In a 138 pages long judgment delivered on 22nd January, by Justices T.S. Thakur and Ibrahim Kalifulla, the Supreme Court struck down the 2008 Amendment to Rule 6.2.4 of the BCCI Regulations and prohibited N.Srinivasan from contesting elections to the BCCI while holding any stake in any BCCI event. The Court held that BCCI is not ‘State’ within the meaning of Art. 12. It also examined the allegations of betting/spot-fixing levelled against Gurunath Meiyappan and Raj Kundra.
Following its 2005 judgment in Zee Telefilms v. Union of India,(2005) 4 SCC 649 the Court observed that the BCCI is not ‘state’ within the meaning of Art. 12 of the Constitution of India.While examining the guidelines for determining whether an entity is indeed ‘State’ under Art. 12, the Court observed that though the “nature of duties and functions” performed by the BCCI falls within the domain of public functions, it cannot be held to be exercising a State function as it is not the legally authorized as well as the sole representative of the Government controlling cricketing activities in India. However, the BCCI does exercise pervasive control over the game of cricket in the country through the selection of players, garnering and distributing telecast and broadcast rights etc. Also, the team sponsored by the BCCI is deemed the national team and its players have garnered public popularity and State honours. In lieu of these functions, the Board is amenable to the writ jurisdiction of High Courts under Art. 226 of the Constitution of India, in case of violation of any constitutional or statutory rights due to its activities.
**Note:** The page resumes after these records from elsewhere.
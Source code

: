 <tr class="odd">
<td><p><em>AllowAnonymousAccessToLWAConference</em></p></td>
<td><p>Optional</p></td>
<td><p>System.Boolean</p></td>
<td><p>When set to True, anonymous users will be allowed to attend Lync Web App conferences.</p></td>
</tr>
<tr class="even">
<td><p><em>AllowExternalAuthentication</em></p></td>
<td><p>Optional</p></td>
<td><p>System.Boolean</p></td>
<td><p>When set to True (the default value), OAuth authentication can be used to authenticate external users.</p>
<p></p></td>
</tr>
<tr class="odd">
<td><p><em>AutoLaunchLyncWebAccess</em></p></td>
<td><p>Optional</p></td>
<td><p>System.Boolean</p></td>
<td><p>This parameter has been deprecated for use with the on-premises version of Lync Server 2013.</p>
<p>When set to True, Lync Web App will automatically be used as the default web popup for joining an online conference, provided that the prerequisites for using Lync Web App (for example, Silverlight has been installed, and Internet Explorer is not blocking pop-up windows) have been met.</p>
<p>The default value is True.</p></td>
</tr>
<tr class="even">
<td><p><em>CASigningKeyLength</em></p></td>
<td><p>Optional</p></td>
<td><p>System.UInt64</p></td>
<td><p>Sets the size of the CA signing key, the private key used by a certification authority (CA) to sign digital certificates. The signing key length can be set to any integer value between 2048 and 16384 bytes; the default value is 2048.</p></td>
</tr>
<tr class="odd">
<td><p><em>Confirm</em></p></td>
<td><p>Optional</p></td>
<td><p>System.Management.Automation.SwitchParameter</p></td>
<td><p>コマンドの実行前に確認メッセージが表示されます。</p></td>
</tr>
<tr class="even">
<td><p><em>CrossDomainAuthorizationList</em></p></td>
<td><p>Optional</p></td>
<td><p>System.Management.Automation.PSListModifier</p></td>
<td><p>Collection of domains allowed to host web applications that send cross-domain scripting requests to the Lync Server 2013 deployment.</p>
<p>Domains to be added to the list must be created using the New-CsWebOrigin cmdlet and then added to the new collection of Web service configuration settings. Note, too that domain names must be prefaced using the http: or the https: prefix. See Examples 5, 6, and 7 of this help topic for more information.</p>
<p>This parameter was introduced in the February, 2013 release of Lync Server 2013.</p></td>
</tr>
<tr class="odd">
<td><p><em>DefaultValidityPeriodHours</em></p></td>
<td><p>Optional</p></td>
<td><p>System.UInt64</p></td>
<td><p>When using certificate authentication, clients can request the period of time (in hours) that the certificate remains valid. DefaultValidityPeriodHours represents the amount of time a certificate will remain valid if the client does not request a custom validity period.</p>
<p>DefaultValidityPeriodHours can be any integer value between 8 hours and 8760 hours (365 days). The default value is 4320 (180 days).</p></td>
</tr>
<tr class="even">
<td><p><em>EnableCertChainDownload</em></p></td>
The Amendment to Regulation 6.2.4 of BCCI Regulations permitting Administrators to hold commercial interest in BCCI events like IPL or Champions League T-20 has been struck down. Justice Thakur observed that the above amendment permits conflict of interest situations which would “grossly erode the confidence of the people in the authenticity, purity and the integrity of the game.” Such a conflict of interest is the “complete anti-thesis” to sacrosanct “principles and fundamental imperatives” of the Board and is against ‘public policy’.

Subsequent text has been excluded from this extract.